UW-Whitewater
Associate Professor
Communication / Media Arts and Game Development
Nick Hwang is an Associate Professor in the Department of Media Arts and Game Development at the University of Wisconsin–Whitewater. His research sits at the intersection of networked musical performance, audience participation, and human-computer interaction. Drawing on practice-based inquiry and systems design, Dr. Hwang explores two interrelated strands: (1) how open-source, browser-based frameworks can enable real-time collaborative performance across distributed participants; and (2) how reflective and metacognitive practices can deepen learning in creative technology courses. His creative work and research have been presented internationally, with scholarship appearing in Computer Music Journal and a Best Paper Award at the International Computer Music Conference in 2024. As the creator of Collab-Hub.io — a networking framework for participatory music performance — and co-founder of Lyrai, an AI acoustics startup developed through NSF I-Corps, he brings active research into sustained dialogue with his teaching practice. Dr. Hwang has designed and taught undergraduate courses in game development, electronic music, and creative coding.
Teaching and Learning Philosophy
My teaching is grounded in the belief that creative and technical learning is most meaningful when students understand not just how to make something, but why their choices matter — and what those choices reveal about how they think.

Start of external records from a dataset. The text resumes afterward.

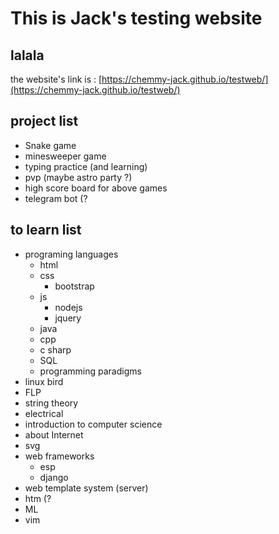 # This is Jack's testing website
## lalala
the website's link is : [https://chemmy-jack.github.io/testweb/](https://chemmy-jack.github.io/testweb/)

## project list
- Snake game
- minesweeper game
- typing practice (and learning)
- pvp (maybe astro party ?)
- high score board for above games
- telegram bot (?

## to learn list
- programing languages
    - html
    - css
        - bootstrap
    - js
        - nodejs
        - jquery
    - java
    - cpp
    - c sharp
    - SQL
    - programming paradigms
- linux bird
- FLP
- string theory
- electrical
- introduction to computer science
- about Internet
- svg
- web frameworks
    - esp
    - django
- web template system (server)
- htm (?
- ML
- vim

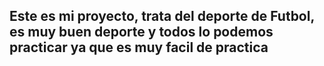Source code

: ## Este es mi proyecto, trata del deporte de Futbol, es muy buen deporte y todos lo podemos practicar ya que es muy facil de practica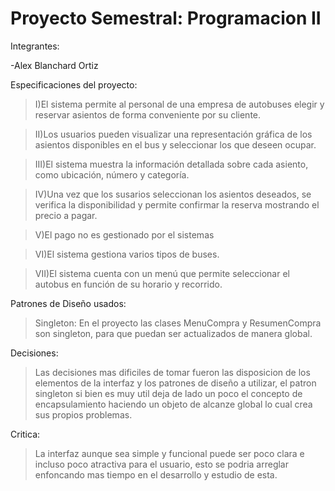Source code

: # Proyecto Semestral: Programacion II
Integrantes:

-Alex Blanchard Ortiz

Especificaciones del proyecto:

>I)El sistema permite al personal de una empresa de autobuses elegir y reservar
asientos de forma conveniente por su cliente.

>II)Los usuarios pueden visualizar una representación gráfica de los asientos
disponibles en el bus y seleccionar los que deseen ocupar.

>III)El sistema muestra la información detallada sobre cada asiento, como ubicación,
número y categoría.

>IV)Una vez que los susarios seleccionan los asientos deseados, se verifica la 
disponibilidad y permite confirmar la reserva mostrando el precio a pagar.  

>V)El pago no es gestionado por el sistemas

>VI)El sistema gestiona varios tipos de buses.

>VII)El sistema cuenta con un menú que permite seleccionar el autobus en función
de su horario y recorrido.

Patrones de Diseño usados:
>Singleton: En el proyecto las clases MenuCompra y ResumenCompra son singleton, para que puedan ser actualizados
de manera global.

Decisiones:
>Las decisiones mas dificiles de tomar fueron las disposicion de los elementos de la interfaz y los patrones de diseño a utilizar,
el patron singleton si bien es muy util deja de lado un poco el concepto de encapsulamiento haciendo un objeto de alcanze global
lo cual crea sus propios problemas.

Critica:
>La interfaz aunque sea simple y funcional puede ser poco clara e incluso poco atractiva para el usuario,
esto se podria arreglar enfoncando mas tiempo en el desarrollo y estudio de esta.
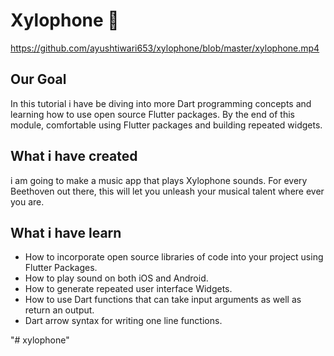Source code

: # Xylophone 🎹
https://github.com/ayushtiwari653/xylophone/blob/master/xylophone.mp4
## Our Goal

In this tutorial i have  be diving into more Dart programming concepts and learning how to use open source Flutter packages. By the end of this module,  comfortable using Flutter packages and building repeated widgets.


## What i have created

i am going to make a music app that plays Xylophone sounds. For every Beethoven out there, this will let you unleash your musical talent where ever you are.

## What i have learn

- How to incorporate open source libraries of code into your project using Flutter Packages.
- How to play sound on both iOS and Android.
- How to generate repeated user interface Widgets.
- How to use Dart functions that can take input arguments as well as return an output.
- Dart arrow syntax for writing one line functions.

"# xylophone"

In courses on game development, electronic music, and creative coding, I design learning environments in which students are agents of inquiry rather than recipients of procedures. Project-based structures, open prompts, and student-driven exploration are not accommodations to the subject matter; they are a response to what it actually means to work in fields where tools evolve rapidly, and right answers are rarely given in advance.

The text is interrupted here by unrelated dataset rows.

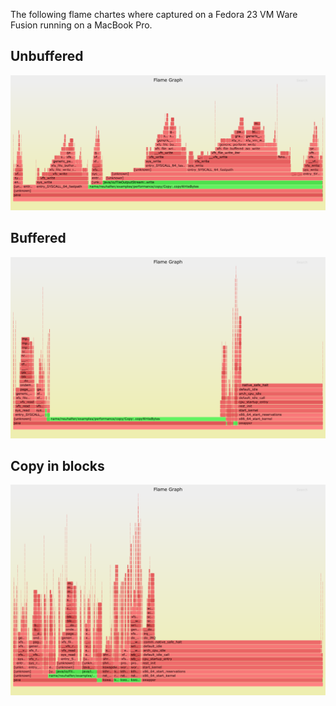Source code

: The following flame chartes where captured on a Fedora 23 VM Ware Fusion running on a MacBook Pro.

## Unbuffered
[![unbuffered](unbuffered.png)](unbuffered.svg)

## Buffered
[![buffered](buffered.png)](buffered.svg)

## Copy in blocks
[![in blocks](in_blocks.png)](in_blocks.svg)
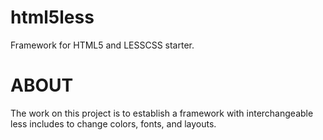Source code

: # html5less
Framework for HTML5 and LESSCSS starter.

# ABOUT
The work on this project is to establish a framework with interchangeable less includes to change colors, fonts, and layouts.

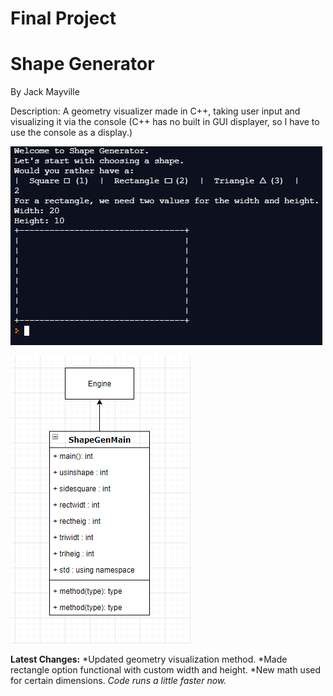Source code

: # Final Project

# Shape Generator
By Jack Mayville

Description:
A geometry visualizer made in C++, taking user input and visualizing it via the console (C++ has no built in GUI displayer, so I have to use the console as a display.)

![Shapegen](https://github.com/JackSuperior/Finalproject/blob/gh-pages/src/shapeupd.PNG)

![Shapegen](https://github.com/JackSuperior/Finalproject/blob/gh-pages/src/rect.PNG)

**Latest Changes:**
*Updated geometry visualization method.
*Made rectangle option functional with custom width and height.
*New math used for certain dimensions.
*Code runs a little faster now.*
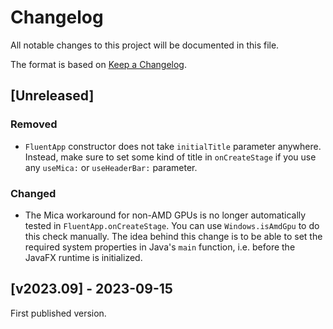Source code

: # Changelog

All notable changes to this project will be documented in this file.

The format is based on [Keep a Changelog](https://keepachangelog.com/en/1.0.0/).

## [Unreleased]

### Removed

- `FluentApp` constructor does not take `initialTitle` parameter anywhere. Instead, make sure to set some kind of title in `onCreateStage` if you use any `useMica:` or `useHeaderBar:` parameter.

### Changed

- The Mica workaround for non-AMD GPUs is no longer automatically tested in `FluentApp.onCreateStage`. You can use `Windows.isAmdGpu` to do this check manually. The idea behind this change is to be able to set the required system properties in Java's `main` function, i.e. before the JavaFX runtime is initialized.

## [v2023.09] - 2023-09-15

First published version.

Reflection is central to my practice. I ask students to articulate their decisions throughout the making process — not as a documentation requirement, but as a learning mechanism. These reflective touchpoints create productive distance between doing and understanding, surface assumptions that would otherwise remain invisible, and build the metacognitive awareness that transfers across disciplines and careers.
My main teaching objectives are:
- To help students develop critical self-awareness about their creative and technical decision-making.

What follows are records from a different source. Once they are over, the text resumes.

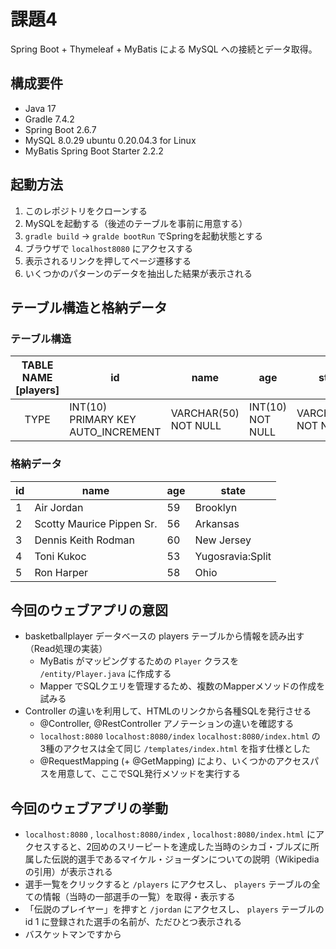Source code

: # 課題4

Spring Boot + Thymeleaf + MyBatis による MySQL への接続とデータ取得。

## 構成要件

- Java 17
- Gradle 7.4.2
- Spring Boot 2.6.7
- MySQL 8.0.29 ubuntu 0.20.04.3 for Linux
- MyBatis Spring Boot Starter 2.2.2

## 起動方法

1. このレポジトリをクローンする
1. MySQLを起動する（後述のテーブルを事前に用意する）
1. `gradle build` -> `gralde bootRun` でSpringを起動状態とする
1. ブラウザで `localhost8080` にアクセスする
1. 表示されるリンクを押してページ遷移する
1. いくつかのパターンのデータを抽出した結果が表示される

## テーブル構造と格納データ

### テーブル構造

| TABLE NAME<br>[players] | id | name | age | state |
| :-: | -- | ---- | --- | ----- |
| TYPE | INT(10)<br>PRIMARY KEY<br>AUTO_INCREMENT | VARCHAR(50)<br>NOT NULL | INT(10)<br>NOT NULL | VARCHAR(50)<br>NOT NULL |

### 格納データ

| id | name | age | state |
| - | - | - | - |
| 1 | Air Jordan | 59 | Brooklyn |
| 2 | Scotty Maurice Pippen Sr. | 56 | Arkansas |
| 3 | Dennis Keith Rodman | 60 | New Jersey |
| 4 | Toni Kukoc | 53 | Yugosravia:Split |
| 5 | Ron Harper | 58 | Ohio |

## 今回のウェブアプリの意図

- basketballplayer データベースの players テーブルから情報を読み出す（Read処理の実装）
  - MyBatis がマッピングするための `Player` クラスを `/entity/Player.java` に作成する
  - Mapper でSQLクエリを管理するため、複数のMapperメソッドの作成を試みる
- Controller の違いを利用して、HTMLのリンクから各種SQLを発行させる 
  - @Controller, @RestController アノテーションの違いを確認する
  - `localhost:8080` `localhost:8080/index` `localhost:8080/index.html` の3種のアクセスは全て同じ `/templates/index.html` を指す仕様とした
  - @RequestMapping (+ @GetMapping) により、いくつかのアクセスパスを用意して、ここでSQL発行メソッドを実行する

## 今回のウェブアプリの挙動

 - `localhost:8080` , `localhost:8080/index` , `localhost:8080/index.html` にアクセスすると、2回めのスリーピートを達成した当時のシカゴ・ブルズに所属した伝説的選手であるマイケル・ジョーダンについての説明（Wikipediaの引用）が表示される
 - 選手一覧をクリックすると `/players` にアクセスし、 `players` テーブルの全ての情報（当時の一部選手の一覧）を取得・表示する
 - 「伝説のプレイヤー」を押すと `/jordan` にアクセスし、 `players` テーブルの id 1 に登録された選手の名前が、ただひとつ表示される
 - バスケットマンですから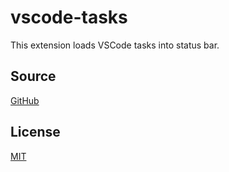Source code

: # vscode-tasks
This extension loads VSCode tasks into status bar.

## Source

[GitHub](https://github.com/actboy168/vscode-tasks)

## License

[MIT](https://raw.githubusercontent.com/actboy168/vscode-tasks/master/LICENSE)
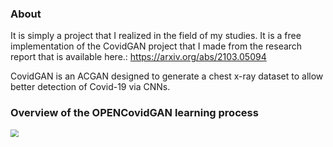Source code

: ### About

It is simply a project that I realized in the field of my studies. It is a free implementation of the CovidGAN project that I made from the research report that is available here.: https://arxiv.org/abs/2103.05094

CovidGAN is an ACGAN designed to generate a chest x-ray dataset to allow better detection of Covid-19 via CNNs.

### Overview of the OPENCovidGAN learning process

<img src="https://media.giphy.com/media/LFOlOmZENc1aJjogtu/giphy-downsized-large.gif" style="zoom:80%;" />






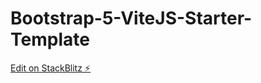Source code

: # Bootstrap-5-ViteJS-Starter-Template

[Edit on StackBlitz ⚡️](https://stackblitz.com/edit/github-dmqqdo)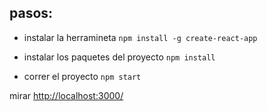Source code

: ## pasos:

* instalar la herramineta `npm install -g create-react-app`

* instalar los paquetes del proyecto `npm install`

* correr el proyecto `npm start`

mirar [http://localhost:3000/](localhost:3000/)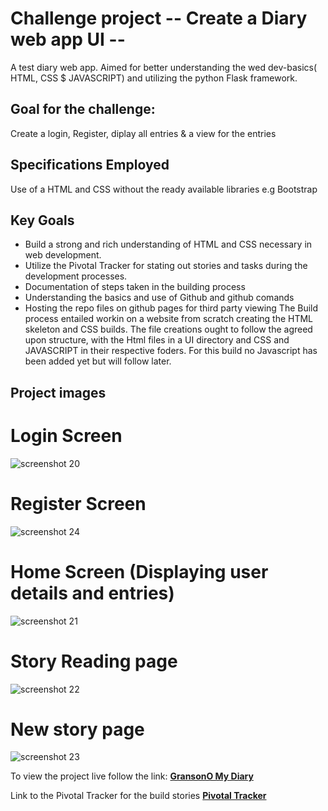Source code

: # Challenge project -- Create a Diary web app UI --
A test diary web app. Aimed for better understanding the wed dev-basics( HTML, CSS $ JAVASCRIPT) and utilizing the python Flask framework.

## Goal for the challenge:
Create a login, Register, diplay all entries & a view for the entries

## Specifications Employed
Use of a HTML and CSS without the ready available libraries e.g Bootstrap

## Key Goals
- Build a strong and rich understanding of HTML and CSS necessary in web development.
- Utilize the Pivotal Tracker for stating out stories and tasks during the development processes.
- Documentation of steps taken in the building process
- Understanding the basics and use of Github and github comands
- Hosting the repo files on github pages for third party viewing
The Build process entailed workin on a website from scratch creating the HTML skeleton and CSS builds.
The file creations ought to follow the agreed upon structure, with the Html files in a UI directory and CSS and JAVASCRIPT in their respective foders.
For this build no Javascript has been added yet but will follow later.

## Project images
# Login Screen
![screenshot 20](https://user-images.githubusercontent.com/41139653/42700757-58a5bf36-86cd-11e8-9a9b-ddc868a5ef3a.png)

# Register Screen
![screenshot 24](https://user-images.githubusercontent.com/41139653/42701424-3c817d02-86cf-11e8-84a5-616dba006612.png)

# Home Screen (Displaying user details and entries)
![screenshot 21](https://user-images.githubusercontent.com/41139653/42701438-408f2002-86cf-11e8-8e55-e4d1aac79994.png)

# Story Reading page
![screenshot 22](https://user-images.githubusercontent.com/41139653/42701448-4692ba5e-86cf-11e8-9ad9-0da811865a17.png)

# New story page
![screenshot 23](https://user-images.githubusercontent.com/41139653/42701457-4b1df624-86cf-11e8-86b6-70601db100ad.png)

To view the project live follow the link:
**[GransonO My Diary](https://gransono.github.io/myDiary/UI/)**

Link to the Pivotal Tracker for the build stories
**[Pivotal Tracker](https://www.pivotaltracker.com/n/projects/2184351)**
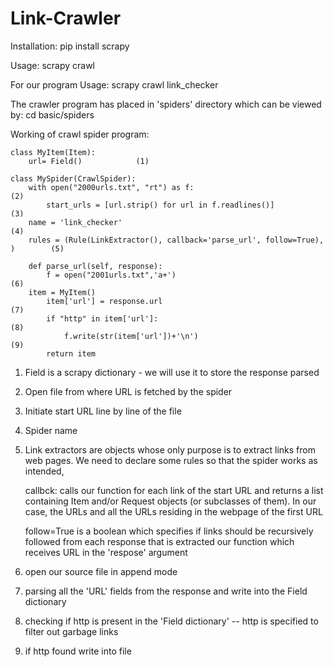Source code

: # Link-Crawler
Installation: pip install scrapy

Usage: scrapy crawl <spider-name> 

For our program Usage: scrapy crawl link_checker

The crawler program has placed in 'spiders' directory which can be viewed by: cd basic/spiders

Working of crawl spider program:


    class MyItem(Item):
        url= Field()            (1)

    class MySpider(CrawlSpider):
        with open("2000urls.txt", "rt") as f:                                       (2)
            start_urls = [url.strip() for url in f.readlines()]                     (3)    
        name = 'link_checker'                                                       (4)
        rules = (Rule(LinkExtractor(), callback='parse_url', follow=True), )        (5)

        def parse_url(self, response):
            f = open("2001urls.txt",'a+')                                           (6)
        item = MyItem()                         
            item['url'] = response.url                                              (7)
            if "http" in item['url']:                                               (8)
                f.write(str(item['url'])+'\n')                                      (9)
            return item


1)  Field is a scrapy dictionary - we will use it to store the response parsed
2)  Open file from where URL is fetched by the spider
3)  Initiate start URL line by line of the file
4)  Spider name
5)  Link extractors are objects whose only purpose is to extract links from web pages. 
    We need to declare some rules so that the spider works as intended, 
    
    callbck:  calls our function for each link of the start URL and returns a list 
    containing Item and/or Request objects (or subclasses of them). In our case, 
    the URLs and all the URLs residing in the webpage of the first URL  
    
    follow=True is a boolean which specifies if links should be recursively followed 
    from each response that is extracted our function which receives URL in the 'respose' argument
                     
6)  open our source file in append mode
7)  parsing all the 'URL' fields from the response and write into the Field dictionary
8)  checking if http is present in the 'Field dictionary' -- http is specified to filter out garbage links 
9)  if http found write into file



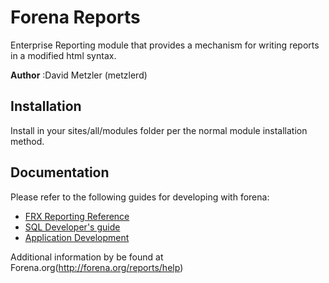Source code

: # Forena Reports

Enterprise Reporting module that provides a mechanism for writing reports 
in a modified html syntax.

**Author** :David Metzler (metzlerd) 
   
## Installation

Install in your sites/all/modules folder per the normal module installation 
method. 

## Documentation
Please refer to the following guides for developing with forena: 

* [FRX Reporting Reference](doc/FrxReportingReference.md)
* [SQL Developer's guide](doc/DataGuide.md)
* [Application Development](doc/DevelopersGuide.md)

Additional information by be found at Forena.org(http://forena.org/reports/help)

- To connect course concepts to students’ lived experiences and individual creative identities through choice-driven projects and open assessment formats.
- To build transferable problem-solving skills — including tolerance for ambiguity, iterative thinking, and evidence-based revision — that extend well beyond any single course or tool.
- To model scholarly teaching as an ongoing, evidence-informed practice, using student outcomes to continuously refine course design.
I also believe that inclusive teaching in technology-driven fields means actively questioning who gets to see themselves as a maker. Reflective practice, in my experience, is one of the most accessible entry points for students who arrive uncertain of their belonging — making thinking visible makes it affirmable.